Sizes of bzip2 -9 compressed output:

6592432 Apr 13 14:35 sort_diffed.bin.bz2
8000000 Apr 13 14:35 unsorted.bin

In this case 1000000 64 bits random data was reduced to 82% of original size.

dirkx commented 4 years ago

Nice ! And simple. Though with cuckoo we're going down to 10-20% of the original size - and only reveal 40-60 bits of the 256.

snakehand commented 4 years ago

If I create 40 significant bits like this

    return struct.unpack("<Q","\000\000\000" + m.digest()[:5])[0]

I get a bzip2 -9 compressed file size of 2986637 bytes, which is 59.7% of the 5000000 bytes of unsorted entropy.

jaromil commented 4 years ago

Hi mates, just FWIW I share two opinions here about the topic:

design 2 and esp. CF may well be undesirable
when space is an issue I'd go for linear-time lempel-ziv factorization (brieflz) which shall be suitable for future IoT solutions as well

I'm grateful to the authors of DP-3T for an amazing whitepaper and for keeping all designs around.

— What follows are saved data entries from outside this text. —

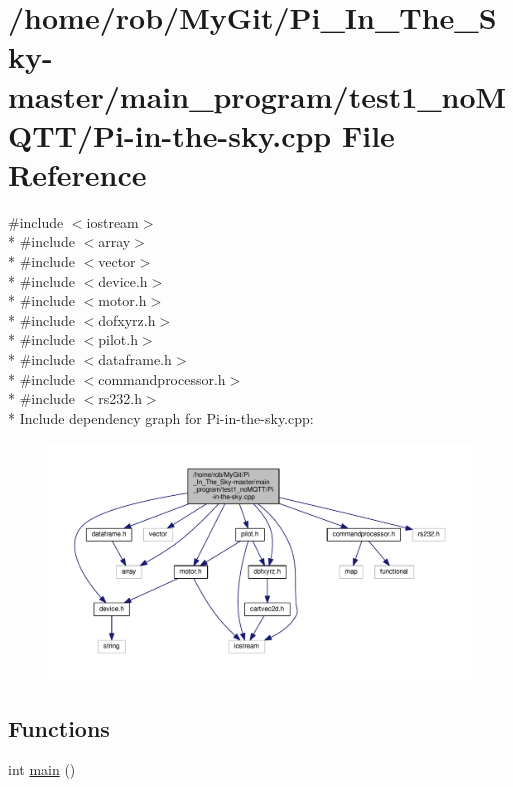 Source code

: \hypertarget{test1__no_m_q_t_t_2_pi-in-the-sky_8cpp}{}\section{/home/rob/\+My\+Git/\+Pi\+\_\+\+In\+\_\+\+The\+\_\+\+Sky-\/master/main\+\_\+program/test1\+\_\+no\+M\+Q\+T\+T/\+Pi-\/in-\/the-\/sky.cpp File Reference}
\label{test1__no_m_q_t_t_2_pi-in-the-sky_8cpp}
{\ttfamily \#include $<$iostream$>$}\\*
{\ttfamily \#include $<$array$>$}\\*
{\ttfamily \#include $<$vector$>$}\\*
{\ttfamily \#include $<$device.\+h$>$}\\*
{\ttfamily \#include $<$motor.\+h$>$}\\*
{\ttfamily \#include $<$dofxyrz.\+h$>$}\\*
{\ttfamily \#include $<$pilot.\+h$>$}\\*
{\ttfamily \#include $<$dataframe.\+h$>$}\\*
{\ttfamily \#include $<$commandprocessor.\+h$>$}\\*
{\ttfamily \#include $<$rs232.\+h$>$}\\*
Include dependency graph for Pi-\/in-\/the-\/sky.cpp\+:\nopagebreak
\begin{figure}[H]
\begin{center}
\leavevmode
\includegraphics[width=350pt]{test1__no_m_q_t_t_2_pi-in-the-sky_8cpp__incl}
\end{center}
\end{figure}
\subsection*{Functions}
\begin{DoxyCompactItemize}
\item 
int \hyperlink{test1__no_m_q_t_t_2_pi-in-the-sky_8cpp_ae66f6b31b5ad750f1fe042a706a4e3d4}{main} ()
\end{DoxyCompactItemize}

@dirkx is right in mentioning the urgency and that decisions need to be taken this week in EU

good luck

dirkx commented 4 years ago

@snakehand brought https://github.com/dirkx/DP-3T-Documents/blob/implementation-profile-start/implementation-profiles/profile.md and the sample code in line with the info from #145 and #100.

dirkx commented 4 years ago

Could you elaborate why CF is undesirable ?

W.r.t. to 2 - is that still the case if we're talking 15-20% of the original size (so 80% less) ?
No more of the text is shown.